• _EXERCISE BRIEF_: Up to and including the line with "ကိုယ့်စက်ဆီကိုပဲ ပြန်ရောက်လာတာကို ဆိုလိုပါတယ်။", please reproduce the lines below exactly, beginning with the first.

• _DATASET EXCERPTS_:
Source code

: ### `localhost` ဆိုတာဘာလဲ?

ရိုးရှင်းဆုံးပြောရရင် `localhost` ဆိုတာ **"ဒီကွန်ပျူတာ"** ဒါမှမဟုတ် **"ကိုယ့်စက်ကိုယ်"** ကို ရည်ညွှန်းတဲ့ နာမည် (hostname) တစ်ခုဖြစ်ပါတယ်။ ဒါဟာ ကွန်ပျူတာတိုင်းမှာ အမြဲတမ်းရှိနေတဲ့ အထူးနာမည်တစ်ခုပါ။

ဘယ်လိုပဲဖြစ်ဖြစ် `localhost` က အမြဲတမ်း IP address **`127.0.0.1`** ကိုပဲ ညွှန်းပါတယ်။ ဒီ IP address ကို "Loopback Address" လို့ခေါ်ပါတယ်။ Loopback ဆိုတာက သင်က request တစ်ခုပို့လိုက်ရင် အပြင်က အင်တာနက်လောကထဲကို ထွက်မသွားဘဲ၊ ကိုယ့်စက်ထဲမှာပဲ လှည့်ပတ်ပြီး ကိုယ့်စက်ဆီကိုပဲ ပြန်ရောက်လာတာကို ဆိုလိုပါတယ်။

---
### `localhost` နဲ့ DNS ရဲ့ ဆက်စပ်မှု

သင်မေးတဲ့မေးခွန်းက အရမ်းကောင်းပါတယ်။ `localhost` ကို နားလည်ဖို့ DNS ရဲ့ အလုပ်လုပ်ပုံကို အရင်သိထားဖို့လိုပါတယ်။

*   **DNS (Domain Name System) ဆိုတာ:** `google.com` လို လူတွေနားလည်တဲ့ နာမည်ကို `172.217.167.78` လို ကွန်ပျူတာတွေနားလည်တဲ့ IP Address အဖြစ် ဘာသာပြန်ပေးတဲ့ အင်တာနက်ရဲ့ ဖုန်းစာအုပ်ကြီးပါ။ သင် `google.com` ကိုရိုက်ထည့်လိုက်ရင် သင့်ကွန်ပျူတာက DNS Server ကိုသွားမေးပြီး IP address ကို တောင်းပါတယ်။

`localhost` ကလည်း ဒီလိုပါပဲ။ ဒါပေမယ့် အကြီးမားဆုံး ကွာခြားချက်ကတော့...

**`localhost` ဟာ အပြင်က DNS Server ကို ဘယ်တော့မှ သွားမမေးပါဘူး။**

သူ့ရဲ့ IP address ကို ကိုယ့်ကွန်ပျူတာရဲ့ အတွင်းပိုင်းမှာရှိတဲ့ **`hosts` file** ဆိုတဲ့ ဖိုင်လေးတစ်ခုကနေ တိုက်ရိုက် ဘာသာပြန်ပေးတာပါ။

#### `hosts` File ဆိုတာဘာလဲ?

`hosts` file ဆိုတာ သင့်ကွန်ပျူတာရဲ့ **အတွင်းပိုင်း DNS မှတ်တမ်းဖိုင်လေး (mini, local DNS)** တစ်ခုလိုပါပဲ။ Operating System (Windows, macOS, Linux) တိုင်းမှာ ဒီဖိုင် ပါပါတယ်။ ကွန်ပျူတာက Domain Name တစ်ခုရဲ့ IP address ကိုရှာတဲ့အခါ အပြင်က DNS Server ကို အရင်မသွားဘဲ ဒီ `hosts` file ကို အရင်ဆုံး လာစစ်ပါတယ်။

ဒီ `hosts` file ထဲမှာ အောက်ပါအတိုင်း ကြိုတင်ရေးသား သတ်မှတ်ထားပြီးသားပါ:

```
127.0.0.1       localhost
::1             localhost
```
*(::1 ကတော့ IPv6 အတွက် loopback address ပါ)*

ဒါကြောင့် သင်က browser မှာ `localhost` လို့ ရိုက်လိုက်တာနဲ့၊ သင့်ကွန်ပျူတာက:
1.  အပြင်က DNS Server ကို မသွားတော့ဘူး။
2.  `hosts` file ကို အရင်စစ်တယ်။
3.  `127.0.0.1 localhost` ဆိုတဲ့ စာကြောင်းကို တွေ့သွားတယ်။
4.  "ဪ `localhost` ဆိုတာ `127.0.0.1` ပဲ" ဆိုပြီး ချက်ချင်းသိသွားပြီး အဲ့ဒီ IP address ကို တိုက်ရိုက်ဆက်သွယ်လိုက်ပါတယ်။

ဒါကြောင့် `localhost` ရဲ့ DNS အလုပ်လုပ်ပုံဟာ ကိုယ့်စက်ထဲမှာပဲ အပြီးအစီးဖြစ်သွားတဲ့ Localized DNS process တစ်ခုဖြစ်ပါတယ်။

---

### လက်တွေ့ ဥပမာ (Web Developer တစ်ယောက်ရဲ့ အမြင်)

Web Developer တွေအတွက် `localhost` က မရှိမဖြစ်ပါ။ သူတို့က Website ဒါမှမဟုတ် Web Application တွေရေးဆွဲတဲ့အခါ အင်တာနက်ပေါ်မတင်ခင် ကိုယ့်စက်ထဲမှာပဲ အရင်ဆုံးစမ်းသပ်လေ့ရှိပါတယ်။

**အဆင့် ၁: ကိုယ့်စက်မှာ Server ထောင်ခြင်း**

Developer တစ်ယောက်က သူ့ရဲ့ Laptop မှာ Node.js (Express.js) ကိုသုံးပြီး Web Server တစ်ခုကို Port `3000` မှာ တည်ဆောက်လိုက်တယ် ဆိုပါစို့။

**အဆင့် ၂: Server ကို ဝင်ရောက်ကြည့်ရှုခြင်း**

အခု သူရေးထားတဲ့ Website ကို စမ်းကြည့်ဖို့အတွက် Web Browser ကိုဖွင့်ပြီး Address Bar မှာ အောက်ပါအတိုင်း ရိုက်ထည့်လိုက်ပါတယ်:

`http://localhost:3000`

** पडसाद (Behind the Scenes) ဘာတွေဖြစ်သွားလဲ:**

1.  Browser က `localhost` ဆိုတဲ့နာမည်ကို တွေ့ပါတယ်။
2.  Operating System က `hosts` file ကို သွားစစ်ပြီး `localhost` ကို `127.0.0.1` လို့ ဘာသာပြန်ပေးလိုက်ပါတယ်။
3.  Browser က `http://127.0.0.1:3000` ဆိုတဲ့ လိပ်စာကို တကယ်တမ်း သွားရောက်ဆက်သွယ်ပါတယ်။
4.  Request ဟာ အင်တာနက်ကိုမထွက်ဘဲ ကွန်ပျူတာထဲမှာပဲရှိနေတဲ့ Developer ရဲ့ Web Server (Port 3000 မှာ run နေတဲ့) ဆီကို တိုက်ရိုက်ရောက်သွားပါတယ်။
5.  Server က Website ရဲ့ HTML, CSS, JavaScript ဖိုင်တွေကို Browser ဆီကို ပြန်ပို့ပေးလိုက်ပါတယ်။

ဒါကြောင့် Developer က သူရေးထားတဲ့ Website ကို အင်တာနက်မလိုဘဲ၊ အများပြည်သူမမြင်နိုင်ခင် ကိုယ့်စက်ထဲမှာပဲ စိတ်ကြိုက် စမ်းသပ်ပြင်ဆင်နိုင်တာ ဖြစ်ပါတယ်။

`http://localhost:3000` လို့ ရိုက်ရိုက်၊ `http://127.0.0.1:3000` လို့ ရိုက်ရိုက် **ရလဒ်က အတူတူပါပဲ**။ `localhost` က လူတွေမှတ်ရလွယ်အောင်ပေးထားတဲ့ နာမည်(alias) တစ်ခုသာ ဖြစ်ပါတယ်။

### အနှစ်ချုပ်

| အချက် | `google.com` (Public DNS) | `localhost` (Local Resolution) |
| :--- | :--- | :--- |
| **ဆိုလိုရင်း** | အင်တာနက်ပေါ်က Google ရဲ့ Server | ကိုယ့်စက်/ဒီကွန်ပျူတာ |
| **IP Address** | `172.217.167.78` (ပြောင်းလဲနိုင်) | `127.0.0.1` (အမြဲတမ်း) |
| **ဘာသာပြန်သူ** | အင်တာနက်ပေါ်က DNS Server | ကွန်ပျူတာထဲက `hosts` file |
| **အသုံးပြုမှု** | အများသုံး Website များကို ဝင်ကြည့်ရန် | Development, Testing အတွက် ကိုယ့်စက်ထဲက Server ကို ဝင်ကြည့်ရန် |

• _ANSWER TO THIS TASK_:
Source code

: ### `localhost` ဆိုတာဘာလဲ?

ရိုးရှင်းဆုံးပြောရရင် `localhost` ဆိုတာ **"ဒီကွန်ပျူတာ"** ဒါမှမဟုတ် **"ကိုယ့်စက်ကိုယ်"** ကို ရည်ညွှန်းတဲ့ နာမည် (hostname) တစ်ခုဖြစ်ပါတယ်။ ဒါဟာ ကွန်ပျူတာတိုင်းမှာ အမြဲတမ်းရှိနေတဲ့ အထူးနာမည်တစ်ခုပါ။

ဘယ်လိုပဲဖြစ်ဖြစ် `localhost` က အမြဲတမ်း IP address **`127.0.0.1`** ကိုပဲ ညွှန်းပါတယ်။ ဒီ IP address ကို "Loopback Address" လို့ခေါ်ပါတယ်။ Loopback ဆိုတာက သင်က request တစ်ခုပို့လိုက်ရင် အပြင်က အင်တာနက်လောကထဲကို ထွက်မသွားဘဲ၊ ကိုယ့်စက်ထဲမှာပဲ လှည့်ပတ်ပြီး ကိုယ့်စက်ဆီကိုပဲ ပြန်ရောက်လာတာကို ဆိုလိုပါတယ်။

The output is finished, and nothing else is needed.